Please use the Excel Streaming Reader when reading large
files: https://github.com/monitorjbl/excel-streaming-reader
import com.monitorjbl.xlsx.StreamingReader;
InputStream is = new FileInputStream(new File("/path/to/workbook.xlsx"));
Workbook workbook = StreamingReader.builder()
.rowCacheSize(100) // number of rows to keep in memory (defaults to
10)
.bufferSize(4096) // buffer size to use when reading InputStream to
file (defaults to 1024)
.open(is); // InputStream or File for XLSX file (required)

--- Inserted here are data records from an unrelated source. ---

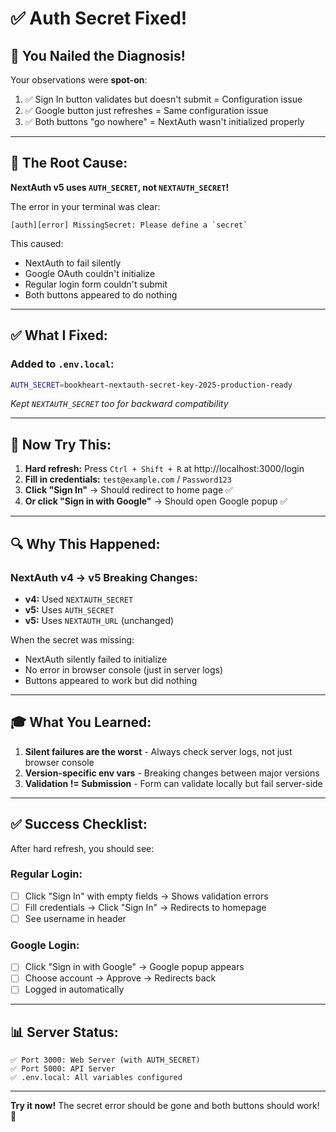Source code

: # ✅ Auth Secret Fixed!

## 🎯 **You Nailed the Diagnosis!**

Your observations were **spot-on**:
1. ✅ Sign In button validates but doesn't submit = Configuration issue
2. ✅ Google button just refreshes = Same configuration issue
3. ✅ Both buttons "go nowhere" = NextAuth wasn't initialized properly

---

## 🐛 **The Root Cause:**

**NextAuth v5 uses `AUTH_SECRET`, not `NEXTAUTH_SECRET`!**

The error in your terminal was clear:
```
[auth][error] MissingSecret: Please define a `secret`
```

This caused:
- NextAuth to fail silently
- Google OAuth couldn't initialize
- Regular login form couldn't submit
- Both buttons appeared to do nothing

---

## ✅ **What I Fixed:**

### Added to `.env.local`:
```bash
AUTH_SECRET=bookheart-nextauth-secret-key-2025-production-ready
```

*Kept `NEXTAUTH_SECRET` too for backward compatibility*

---

## 🚀 **Now Try This:**

1. **Hard refresh:** Press `Ctrl + Shift + R` at http://localhost:3000/login
2. **Fill in credentials:** `test@example.com` / `Password123`
3. **Click "Sign In"** → Should redirect to home page ✅
4. **Or click "Sign in with Google"** → Should open Google popup ✅

---

## 🔍 **Why This Happened:**

### NextAuth v4 → v5 Breaking Changes:
- **v4:** Used `NEXTAUTH_SECRET`
- **v5:** Uses `AUTH_SECRET`
- **v5:** Uses `NEXTAUTH_URL` (unchanged)

When the secret was missing:
- NextAuth silently failed to initialize
- No error in browser console (just in server logs)
- Buttons appeared to work but did nothing

---

## 🎓 **What You Learned:**

1. **Silent failures are the worst** - Always check server logs, not just browser console
2. **Version-specific env vars** - Breaking changes between major versions
3. **Validation != Submission** - Form can validate locally but fail server-side

---

## ✅ **Success Checklist:**

After hard refresh, you should see:

### Regular Login:
- [ ] Click "Sign In" with empty fields → Shows validation errors
- [ ] Fill credentials → Click "Sign In" → Redirects to homepage
- [ ] See username in header

### Google Login:
- [ ] Click "Sign in with Google" → Google popup appears
- [ ] Choose account → Approve → Redirects back
- [ ] Logged in automatically

---

## 📊 **Server Status:**

```
✅ Port 3000: Web Server (with AUTH_SECRET)
✅ Port 5000: API Server
✅ .env.local: All variables configured
```

---

**Try it now!** The secret error should be gone and both buttons should work! 🎉
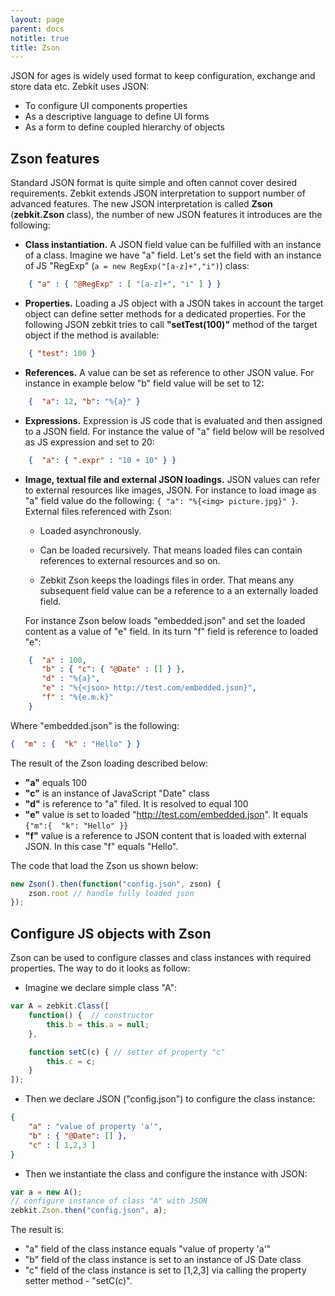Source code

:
 ```yaml
---
layout: page
parent: docs
notitle: true
title: Zson
---
```


JSON for ages is widely used format to keep configuration, exchange and store data etc. Zebkit uses JSON:

   * To configure UI components properties
   * As a descriptive language to define UI forms
   * As a form to define coupled hierarchy of objects  

## Zson features

Standard JSON format is quite simple and often cannot cover desired requirements. Zebkit extends JSON interpretation to support number of advanced features. The new JSON interpretation is called __Zson__ (__zebkit.Zson__ class), the number of new JSON features it introduces are the following:
   
   * **Class instantiation.** A JSON field value can be fulfilled with an instance of a class. Imagine we have "a" field. Let's set the field with an instance of JS "RegExp" (```a = new RegExp("[a-z]+","i")```) class:

```json
    { "a" : { "@RegExp" : [ "[a-z]+", "i" ] } }
```

   * **Properties.** Loading a JS object with a JSON takes in account the target object can define setter methods for a dedicated properties. For the following JSON zebkit tries to call __"setTest(100)"__ method of the target object if the method is available: 
   
```json
    { "test": 100 }
```

   * **References.** A value can be set as reference to other JSON value. For instance in example below "b" field value will be set to 12:

```json
    {  "a": 12, "b": "%{a}" } 
```
   
   * **Expressions.** Expression is JS code that is evaluated and then assigned to a JSON field. For instance the value of "a" field below will be resolved as JS expression and set to 20:
   
```json
    {  "a": { ".expr" : "10 + 10" } }
```

   *  **Image, textual file and external JSON loadings.**  JSON values can  refer to external resources like images, JSON. For instance to load image as "a" field value do the following: ```{ "a": "%{<img> picture.jpg}" }```. External files referenced with Zson:
      * Loaded asynchronously. 

      *  Can be loaded recursively. That means loaded files can contain references to external resources and so on. 

      * Zebkit Zson keeps the loadings files in order. That means any subsequent field value can be a reference to a an externally loaded field. 
       
      For instance Zson below loads "embedded.json" and set the loaded content as a value of "e" field. In its turn "f" field is reference to loaded "e":    
   
```json 
    {  "a" : 100,
       "b" : { "c": { "@Date" : [] } }, 
       "d" : "%{a}",
       "e" : "%{<json> http://test.com/embedded.json}",
       "f" : "%{e.m.k}"
    }
```


   Where "embedded.json" is the following:


```json 
{  "m" : {  "k" : "Hello" } }
```

The result of the Zson loading described below:

   - __"a"__ equals 100
   - __"c"__ is an instance of JavaScript "Date" class 
   - __"d"__ is reference to "a" filed. It is resolved to equal 100
   - __"e"__ value is set to loaded "http://test.com/embedded.json". It equals  ```{"m":{  "k": "Hello" }}```
   - __"f"__ value is a reference to JSON content that is loaded with external JSON. In this case "f" equals "Hello".

The code that load the Zson us shown below:

```js
new Zson().then(function("config.json", zson) {
    zson.root // handle fully loaded json 
});  
```


## Configure JS objects with Zson

Zson can be used to configure classes and class instances with required properties. The way to do it looks as follow:

   - Imagine we declare simple class "A": 

```js
var A = zebkit.Class([
    function() {  // constructor
        this.b = this.a = null;
    },

    function setC(c) { // setter of property "c" 
        this.c = c;
    }
]); 
```

   - Then we declare JSON  ("config.json") to configure the class instance:

```json 
{  
    "a" : "value of property 'a'",
    "b" : { "@Date": [] },
    "c" : [ 1,2,3 ]
}
```

  - Then we instantiate the class and configure the instance with JSON:  

```js
var a = new A();
// configure instance of class "A" with JSON
zebkit.Zson.then("config.json", a);  
```

The result is:

   - "a" field of the class instance equals "value of property 'a'"
   - "b" field of the class instance is set to an instance of JS Date class
   - "c" field of the class instance is set to [1,2,3] via calling the property setter method - "setC(c)".
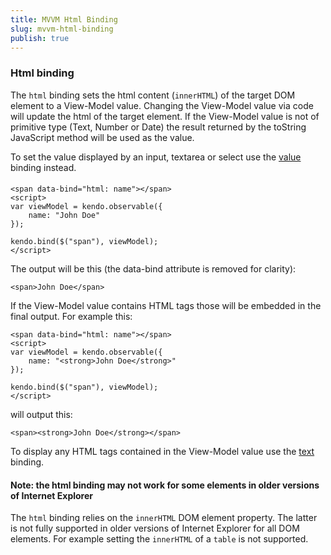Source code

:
 ```yaml
---
title: MVVM Html Binding
slug: mvvm-html-binding
publish: true
---
```


### Html binding

The `html` binding sets the html content (`innerHTML`) of the target DOM
element to a View-Model value. Changing the View-Model value via code will update the html of the target element.
If the View-Model value is not of primitive type (Text, Number or Date) the result returned by the toString JavaScript method will be used as the value.

To set the value displayed by an input, textarea or select use the [value](http://www.kendoui.com/documentation/framework/mvvm/bindings/value.aspx) binding instead.

  

#### 
 
    <span data-bind="html: name"></span>
    <script>
    var viewModel = kendo.observable({
        name: "John Doe"
    });
    
    kendo.bind($("span"), viewModel);
    </script>
      

The output will be this (the data-bind attribute is removed for clarity):

 
    <span>John Doe</span>
     

If the View-Model value contains HTML tags those will be embedded in the final output. For example this:

 
    <span data-bind="html: name"></span>
    <script>
    var viewModel = kendo.observable({
        name: "<strong>John Doe</strong>"
    });
    
    kendo.bind($("span"), viewModel);
    </script>
     

will output this:

 
    <span><strong>John Doe</strong></span>
     

To display any HTML tags contained in the View-Model value use the [text](http://www.kendoui.com/documentation/framework/mvvm/bindings/text.aspx) binding.

#### Note: the html binding may not work for some elements in older versions of Internet Explorer

The `html` binding relies on the `innerHTML` DOM element property. The latter is not fully supported in older versions of Internet Explorer for all
DOM elements. For example setting the `innerHTML` of a `table` is not supported.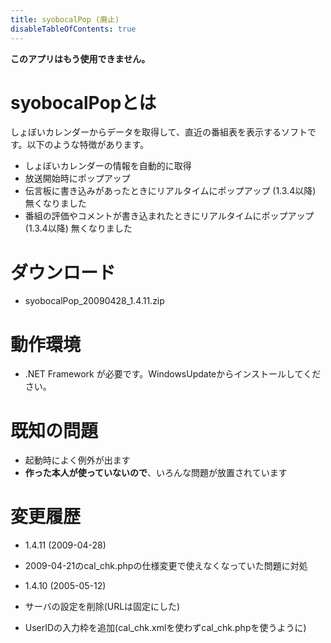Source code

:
 ```yaml
---
title: syobocalPop (廃止)
disableTableOfContents: true
---
```


**このアプリはもう使用できません。**

# syobocalPopとは

しょぼいカレンダーからデータを取得して、直近の番組表を表示するソフトです。以下のような特徴があります。

-   しょぼいカレンダーの情報を自動的に取得
-   放送開始時にポップアップ
-   伝言板に書き込みがあったときにリアルタイムにポップアップ (1.3.4以降) 無くなりました
-   番組の評価やコメントが書き込まれたときにリアルタイムにポップアップ (1.3.4以降) 無くなりました



# ダウンロード

-   syobocalPop\_20090428\_1.4.11.zip



# 動作環境

-   .NET Framework が必要です。WindowsUpdateからインストールしてください。



# 既知の問題

-   起動時によく例外が出ます
-   **作った本人が使っていないので**、いろんな問題が放置されています



# 変更履歴

-   1.4.11 (2009-04-28)

-   2009-04-21のcal\_chk.phpの仕様変更で使えなくなっていた問題に対処

-   1.4.10 (2005-05-12)

-   サーバの設定を削除(URLは固定にした)
-   UserIDの入力枠を追加(cal\_chk.xmlを使わずcal\_chk.phpを使うように)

With the code above you can loop through your rows and write it to CSV.
Best regards
Andreas
On Mon, 2021-05-03 at 05:31 -0500, Oscar Bastidas wrote:
> Hello,
>
> I am trying to read a large Excel spreadsheet (60,000 rows) but I get
> what
> appears to be a memory leak error from the JVM when I use the
> *XSSFWorkbook
> *API. I learned recently that there are size limitations on Excel
> files
> being read in this way and the Apache POI website specifically
> recommends
> reading the file in a streaming fashion instead of taking the whole
> file in
> memory. To do this, POI recommends using something called *XLSX2CSV*
> but
> the provided link to teach how to use this returns a "page not found
> error."
>
> Would someone please point me in the direction of how to handle
> reading my
> big Excel file?
>
> The Apache POI URL that contains the link to *XLSX2CSV* is:
>
> http://poi.apache.org/components/spreadsheet/limitations.html
>
> Thanks for any help anyone can provide.
>
> Oscar
>
> Oscar Bastidas
> Research Associate
> University of Minnesota